In recent years, the global financial landscape has witnessed a significant rise in real-time payments, a payment method that, among other things, allows for immediate transfer of money from a customer’s account to a merchant’s account.
Link Money CEO Eric Shoykhet said in an interview with PYMNTS that real-time payments are a precursor to the emergence of account-to-account or pay-by-bank payment options in the United States market.
The progression is a natural one, he said, noting that “in order to settle account-to-account or in a pay-by-bank context, the merchant needs to know that the customer has sufficient funds” in their accounts. Historically, he added, the U.S. has lagged behind Europe, Brazil and India in the embrace of real-time payments.
However, as Shoykhet was quick to point out, there’s an important distinction between the U.S. and other markets. In the U.S., real-time payments are “credit push” transactions, which means that the sender must instruct their financial institution (FI) to go ahead with the payment and authenticate each payment.
“That’s different than other markets where there is a real-time debit ‘pull,’” he noted.
In those cases, a merchant or payment provider can request to pull money from the customer’s account (also in real-time fashion), he said.
“The reality, in the United States, is that for us to have pay-by-bank, a lot of that volume is going to need to run on ACH rails,” Shoykhet said.
That necessity gives rise to complexity behind the scenes as payments wend their way between consumers and merchants, he said. (After all, ACH transactions don’t settle in real time.)
We’re several years away from “pull” functionality taking root in the U.S. In the meantime, providers such as Link Money help abstract away that complexity, and ultimately, can save merchants as much as 70% of transaction costs compared to card-based payment methods, he said.

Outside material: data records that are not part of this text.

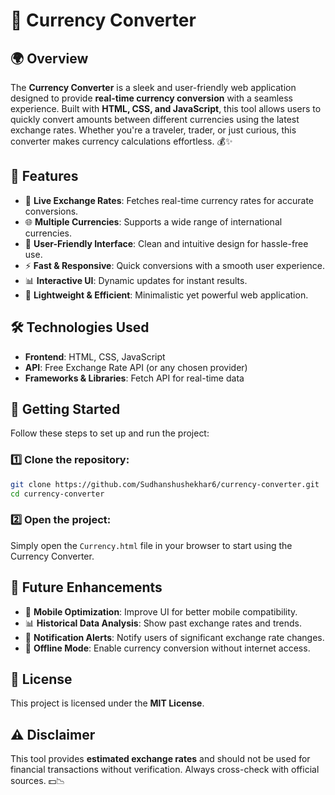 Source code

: # 💱 Currency Converter

## 🌍 Overview
The **Currency Converter** is a sleek and user-friendly web application designed to provide **real-time currency conversion** with a seamless experience. Built with **HTML, CSS, and JavaScript**, this tool allows users to quickly convert amounts between different currencies using the latest exchange rates. Whether you're a traveler, trader, or just curious, this converter makes currency calculations effortless. 💰✨

## 🚀 Features

- 🔄 **Live Exchange Rates**: Fetches real-time currency rates for accurate conversions.
- 🌐 **Multiple Currencies**: Supports a wide range of international currencies.
- 🎨 **User-Friendly Interface**: Clean and intuitive design for hassle-free use.
- ⚡ **Fast & Responsive**: Quick conversions with a smooth user experience.
- 📊 **Interactive UI**: Dynamic updates for instant results.
- 🔧 **Lightweight & Efficient**: Minimalistic yet powerful web application.

## 🛠️ Technologies Used

- **Frontend**: HTML, CSS, JavaScript
- **API**: Free Exchange Rate API (or any chosen provider)
- **Frameworks & Libraries**: Fetch API for real-time data

## 📌 Getting Started

Follow these steps to set up and run the project:

### 1️⃣ Clone the repository:
```sh
git clone https://github.com/Sudhanshushekhar6/currency-converter.git
cd currency-converter
```

### 2️⃣ Open the project:
Simply open the `Currency.html` file in your browser to start using the Currency Converter.

## 🎯 Future Enhancements

- 📱 **Mobile Optimization**: Improve UI for better mobile compatibility.
- 📊 **Historical Data Analysis**: Show past exchange rates and trends.
- 🔔 **Notification Alerts**: Notify users of significant exchange rate changes.
- 💾 **Offline Mode**: Enable currency conversion without internet access.

## 📜 License
This project is licensed under the **MIT License**.

## ⚠️ Disclaimer
This tool provides **estimated exchange rates** and should not be used for financial transactions without verification. Always cross-check with official sources. 💵📉

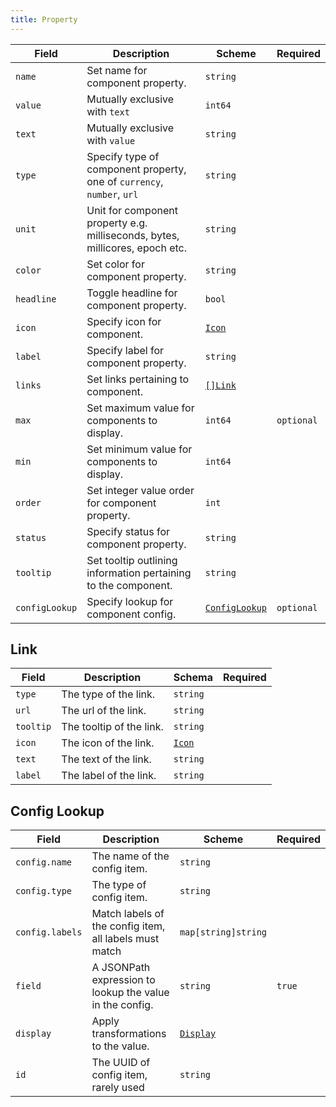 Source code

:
 ```yaml
---
title: Property
---
```


| Field          | Description                                                                  | Scheme                           | Required   |
| -------------- | ---------------------------------------------------------------------------- | -------------------------------- | ---------- |
| `name`         | Set name for component property.                                             | `string`                         |            |
| `value`        | Mutually exclusive with `text`                                               | `int64`                          |            |
| `text`         | Mutually exclusive with `value`                                              | `string`                         |            |
| `type`         | Specify type of component property, one of `currency`, `number`, `url`       | `string`                         |            |
| `unit`         | Unit for component property e.g. milliseconds, bytes, millicores, epoch etc. | `string`                         |            |
| `color`        | Set color for component property.                                            | `string`                         |            |
| `headline`     | Toggle headline for component property.                                      | `bool`                           |            |
| `icon`         | Specify icon for component.                                                  | [`Icon`](/reference/types#icon)  |            |
| `label`        | Specify label for component property.                                        | `string`                         |            |
| `links`        | Set links pertaining to component.                                           | [`[]Link`](#link)                |            |
| `max`          | Set maximum value for components to display.                                 | `int64`                          | `optional` |
| `min`          | Set minimum value for components to display.                                 | `int64`                          |            |
| `order`        | Set integer value order for component property.                              | `int`                            |            |
| `status`       | Specify status for component property.                                       | `string`                         |            |
| `tooltip`      | Set tooltip outlining information pertaining to the component.               | `string`                         |            |
| `configLookup` | Specify lookup for component config.                                         | [`ConfigLookup`](#config-lookup) | `optional` |

## Link

| Field     | Description              | Schema                          | Required |
| --------- | ------------------------ | ------------------------------- | -------- |
| `type`    | The type of the link.    | `string`                        |          |
| `url`     | The url of the link.     | `string`                        |          |
| `tooltip` | The tooltip of the link. | `string`                        |          |
| `icon`    | The icon of the link.    | [`Icon`](/reference/types#icon) |          |
| `text`    | The text of the link.    | `string`                        |          |
| `label`   | The label of the link.   | `string`                        |          |

## Config Lookup

| Field           | Description                                              | Scheme                             | Required |
| --------------- | -------------------------------------------------------- | ---------------------------------- | -------- |
| `config.name`   | The name of the config item.                             | `string`                           |          |
| `config.type`   | The type of config item.                                 | `string`                           |          |
| `config.labels` | Match labels of the config item, all labels must match   | `map[string]string`                |          |
| `field`         | A JSONPath expression to lookup the value in the config. | `string`                           | `true`   |
| `display`       | Apply transformations to the value.                      | [`Display`](/guide/topology/concepts/templating) |          |
| `id`            | The UUID of config item, rarely used                     | `string`                           |          |
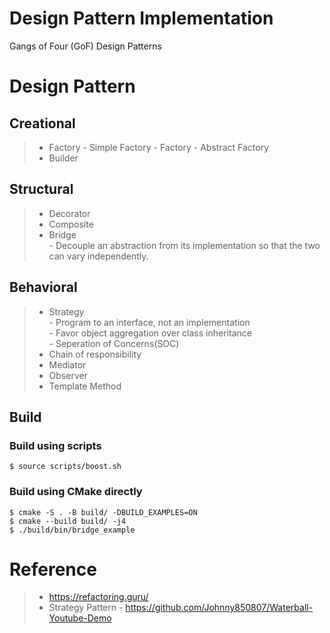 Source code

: # Design Pattern Implementation
Gangs of Four (GoF) Design Patterns

# Design Pattern
## Creational
>* Factory
    - Simple Factory
    - Factory
    - Abstract Factory
>* Builder

## Structural
>* Decorator
>* Composite
>* Bridge  
    - Decouple an abstraction from its implementation so that the two can vary independently. 
## Behavioral
>* Strategy  
    - Program to an interface, not an implementation  
    - Favor object aggregation over class inheritance  
    - Seperation of Concerns(SOC)
>* Chain of responsibility
>* Mediator
>* Observer
>* Template Method

## Build
###  Build using scripts
```console
$ source scripts/boost.sh
```
### Build using CMake directly
```console
$ cmake -S . -B build/ -DBUILD_EXAMPLES=ON
$ cmake --build build/ -j4
$ ./build/bin/bridge_example
```
# Reference
>* https://refactoring.guru/ 
>* Strategy Pattern
    - https://github.com/Johnny850807/Waterball-Youtube-Demo 
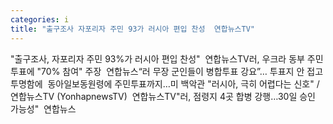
 ```yaml
---
categories: i
title: "출구조사 자포리자 주민 93가 러시아 편입 찬성  연합뉴스TV"
---
```

"출구조사, 자포리자 주민 93%가 러시아 편입 찬성"&nbsp;&nbsp;연합뉴스TV러, 우크라 동부 주민투표에 "70% 참여" 주장&nbsp;&nbsp;연합뉴스“러 무장 군인들이 병합투표 강요”… 투표지 안 접고 투명함에&nbsp;&nbsp;동아일보동원령에 주민투표까지…미 백악관 "러시아, 극히 어렵다는 신호" / 연합뉴스TV (YonhapnewsTV)&nbsp;&nbsp;연합뉴스TV"러, 점령지 4곳 합병 강행…30일 승인 가능성"&nbsp;&nbsp;연합뉴스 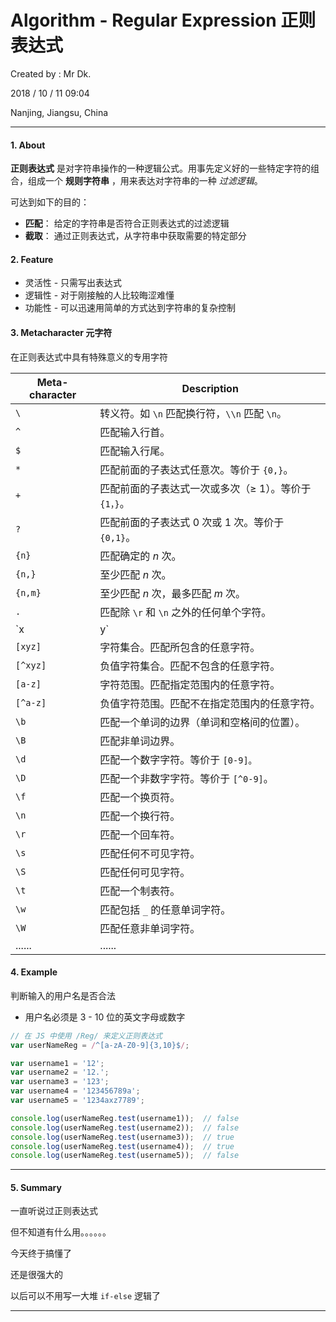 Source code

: # Algorithm - Regular Expression 正则表达式

Created by : Mr Dk.

2018 / 10 / 11 09:04

Nanjing, Jiangsu, China

---

#### 1. About

__正则表达式__ 是对字符串操作的一种逻辑公式。用事先定义好的一些特定字符的组合，组成一个 __规则字符串__ ，用来表达对字符串的一种 _过滤逻辑_。

可达到如下的目的：

* __匹配__： 给定的字符串是否符合正则表达式的过滤逻辑
* __截取__： 通过正则表达式，从字符串中获取需要的特定部分

#### 2. Feature

* 灵活性 - 只需写出表达式
* 逻辑性 - 对于刚接触的人比较晦涩难懂
* 功能性 - 可以迅速用简单的方式达到字符串的复杂控制

#### 3. Metacharacter 元字符

在正则表达式中具有特殊意义的专用字符

| Meta-character | Description                                           |
| -------------- | ----------------------------------------------------- |
| `\`            | 转义符。如 `\n` 匹配换行符，`\\n` 匹配 `\n`。         |
| `^`            | 匹配输入行首。                                        |
| `$`            | 匹配输入行尾。                                        |
| `*`            | 匹配前面的子表达式任意次。等价于 `{0,}`。             |
| `+`            | 匹配前面的子表达式一次或多次（≥ 1）。等价于 `{1，}`。 |
| `?`            | 匹配前面的子表达式 0 次或 1 次。等价于 `{0,1}`。      |
| `{n}`          | 匹配确定的 _n_ 次。                                   |
| `{n,}`         | 至少匹配 _n_ 次。                                     |
| `{n,m}`        | 至少匹配 _n_ 次，最多匹配 _m_ 次。                    |
| `.`            | 匹配除 `\r` 和 `\n` 之外的任何单个字符。              |
| `x | y`        | 匹配 _x_ 或 _y_。                                     |
| `[xyz]`        | 字符集合。匹配所包含的任意字符。                      |
| `[^xyz]`       | 负值字符集合。匹配不包含的任意字符。                  |
| `[a-z]`        | 字符范围。匹配指定范围内的任意字符。                  |
| `[^a-z]`       | 负值字符范围。匹配不在指定范围内的任意字符。          |
| `\b`           | 匹配一个单词的边界（单词和空格间的位置）。            |
| `\B`           | 匹配非单词边界。                                      |
| `\d`           | 匹配一个数字字符。等价于 `[0-9]。`                    |
| `\D`           | 匹配一个非数字字符。等价于 `[^0-9]`。                 |
| `\f`           | 匹配一个换页符。                                      |
| `\n`           | 匹配一个换行符。                                      |
| `\r`           | 匹配一个回车符。                                      |
| `\s`           | 匹配任何不可见字符。                                  |
| `\S`           | 匹配任何可见字符。                                    |
| `\t`           | 匹配一个制表符。                                      |
| `\w`           | 匹配包括 `_` 的任意单词字符。                         |
| `\W`           | 匹配任意非单词字符。                                  |
| ......         | ......                                                |

#### 4. Example

判断输入的用户名是否合法

* 用户名必须是 3 - 10 位的英文字母或数字

```javascript
// 在 JS 中使用 /Reg/ 来定义正则表达式
var userNameReg = /^[a-zA-Z0-9]{3,10}$/;

var username1 = '12';
var username2 = '12.';
var username3 = '123';
var username4 = '123456789a';
var username5 = '1234axz7789';

console.log(userNameReg.test(username1));  // false
console.log(userNameReg.test(username2));  // false
console.log(userNameReg.test(username3));  // true
console.log(userNameReg.test(username4));  // true
console.log(userNameReg.test(username5));  // false
```

---

#### 5. Summary

一直听说过正则表达式

但不知道有什么用。。。。。。

今天终于搞懂了

还是很强大的

以后可以不用写一大堆 `if-else` 逻辑了

---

The company has built decisioning models that can guarantee the sufficiency of funds in accounts and real-time payments to the merchant, even though the payments themselves are carried over rails that aren’t instantaneous in nature.
The consumer-facing aspects of pay-by-bank is straightforward. Shoykhet said that users only have to click the logo of the bank, link to the FI’s mobile app and authenticate via face ID or other biometrics before the transaction goes through.
“It’s a seamless flow, and you don’t have to enter card details or CVC information,” he said. “ … [I]t’s a simple and seamless user experience.”
Security is bolstered by the fact that no card-level details are passed to the merchant.
On the merchant side of the commerce equation, amid the allure of reducing transaction costs, there are and will continue to be ways to incentivize consumers to embrace pay-by-bank options, Shoykhet said.
Telcos, for example, offer discounts if consumers opt in to paying directly through their bank accounts. The model also makes sense in the case of subscription-based or recurring payment models (such as gym memberships or storage units) where customer relationships are typically long-lived and stretch out over a period of years.
“The math makes a lot of sense,” he said.
And in looking ahead at the movement toward critical mass, he added, the eventuality of real-time debit pull will help pay-by-bank adoption grow organically as “it will be easier to settle those transactions — and less complicated.”